INPUT RECORDS START
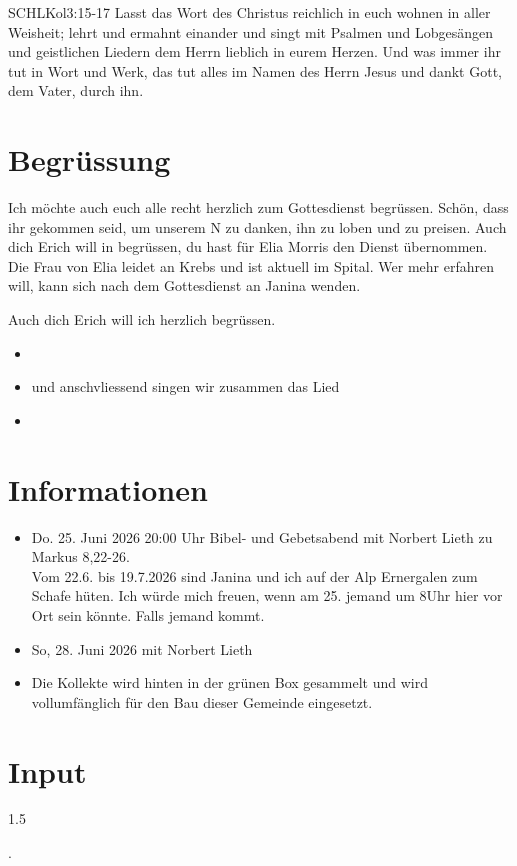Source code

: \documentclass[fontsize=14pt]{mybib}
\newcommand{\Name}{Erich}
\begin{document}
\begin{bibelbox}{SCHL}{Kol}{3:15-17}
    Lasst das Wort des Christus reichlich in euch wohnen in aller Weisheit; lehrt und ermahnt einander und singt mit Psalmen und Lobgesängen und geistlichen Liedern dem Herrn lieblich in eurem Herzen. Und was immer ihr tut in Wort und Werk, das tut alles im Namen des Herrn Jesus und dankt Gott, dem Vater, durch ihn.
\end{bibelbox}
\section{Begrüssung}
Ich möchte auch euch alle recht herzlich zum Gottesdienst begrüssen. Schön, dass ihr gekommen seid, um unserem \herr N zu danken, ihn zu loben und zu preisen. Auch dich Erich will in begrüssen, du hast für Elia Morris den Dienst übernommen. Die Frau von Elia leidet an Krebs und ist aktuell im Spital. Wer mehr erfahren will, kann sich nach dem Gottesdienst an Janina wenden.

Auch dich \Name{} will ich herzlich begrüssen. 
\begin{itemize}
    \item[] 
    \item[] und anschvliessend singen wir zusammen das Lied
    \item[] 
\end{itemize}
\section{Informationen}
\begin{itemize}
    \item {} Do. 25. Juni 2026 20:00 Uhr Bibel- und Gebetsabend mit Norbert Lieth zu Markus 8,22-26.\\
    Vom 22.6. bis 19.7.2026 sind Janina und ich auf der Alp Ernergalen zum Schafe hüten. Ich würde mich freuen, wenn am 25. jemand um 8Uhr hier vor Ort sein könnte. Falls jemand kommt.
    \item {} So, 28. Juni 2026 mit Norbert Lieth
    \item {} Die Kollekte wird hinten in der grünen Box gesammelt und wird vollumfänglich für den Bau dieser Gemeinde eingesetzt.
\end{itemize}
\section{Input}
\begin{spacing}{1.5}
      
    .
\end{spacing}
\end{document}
INPUT RECORDS END
INPUT RECORDS START
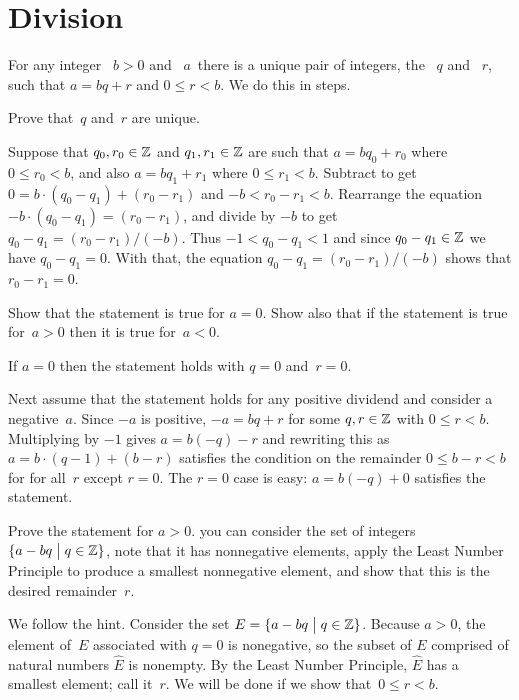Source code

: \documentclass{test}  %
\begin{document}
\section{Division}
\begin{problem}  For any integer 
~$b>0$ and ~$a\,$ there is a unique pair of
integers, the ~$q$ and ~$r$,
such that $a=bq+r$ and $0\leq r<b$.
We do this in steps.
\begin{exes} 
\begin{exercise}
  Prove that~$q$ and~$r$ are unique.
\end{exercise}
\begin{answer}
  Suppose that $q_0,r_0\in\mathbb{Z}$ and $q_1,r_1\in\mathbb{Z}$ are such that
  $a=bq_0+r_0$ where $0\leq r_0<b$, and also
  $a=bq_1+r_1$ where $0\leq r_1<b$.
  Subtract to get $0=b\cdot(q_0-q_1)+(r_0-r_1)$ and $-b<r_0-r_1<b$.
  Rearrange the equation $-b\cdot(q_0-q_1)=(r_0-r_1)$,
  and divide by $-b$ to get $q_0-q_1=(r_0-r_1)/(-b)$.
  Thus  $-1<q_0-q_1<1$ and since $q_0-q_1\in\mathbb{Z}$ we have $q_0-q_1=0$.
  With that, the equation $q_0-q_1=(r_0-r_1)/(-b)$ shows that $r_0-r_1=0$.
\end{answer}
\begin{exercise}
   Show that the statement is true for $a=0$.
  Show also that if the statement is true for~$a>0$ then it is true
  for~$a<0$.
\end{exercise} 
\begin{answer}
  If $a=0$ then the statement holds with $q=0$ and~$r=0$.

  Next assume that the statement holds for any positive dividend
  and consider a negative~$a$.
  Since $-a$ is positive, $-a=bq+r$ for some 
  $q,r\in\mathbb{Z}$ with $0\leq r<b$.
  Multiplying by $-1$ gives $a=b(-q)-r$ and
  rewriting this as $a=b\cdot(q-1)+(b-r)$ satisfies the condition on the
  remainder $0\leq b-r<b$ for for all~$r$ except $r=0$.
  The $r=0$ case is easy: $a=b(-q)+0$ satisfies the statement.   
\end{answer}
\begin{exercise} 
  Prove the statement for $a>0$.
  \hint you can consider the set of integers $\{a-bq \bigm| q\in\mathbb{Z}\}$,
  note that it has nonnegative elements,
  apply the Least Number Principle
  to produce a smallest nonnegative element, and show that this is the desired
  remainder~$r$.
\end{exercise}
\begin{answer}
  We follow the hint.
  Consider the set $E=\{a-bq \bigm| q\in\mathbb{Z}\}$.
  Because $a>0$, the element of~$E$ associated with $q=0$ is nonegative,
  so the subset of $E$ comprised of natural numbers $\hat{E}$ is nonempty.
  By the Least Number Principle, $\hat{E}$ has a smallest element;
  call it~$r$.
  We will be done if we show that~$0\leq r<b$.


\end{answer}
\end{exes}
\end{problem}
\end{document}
INPUT RECORDS END
__EXERCISE REQUIREMENTS__. Across the listing above, how many lines include the string "such"? Answer with a single number.

__WRITTEN SOLUTION__. 2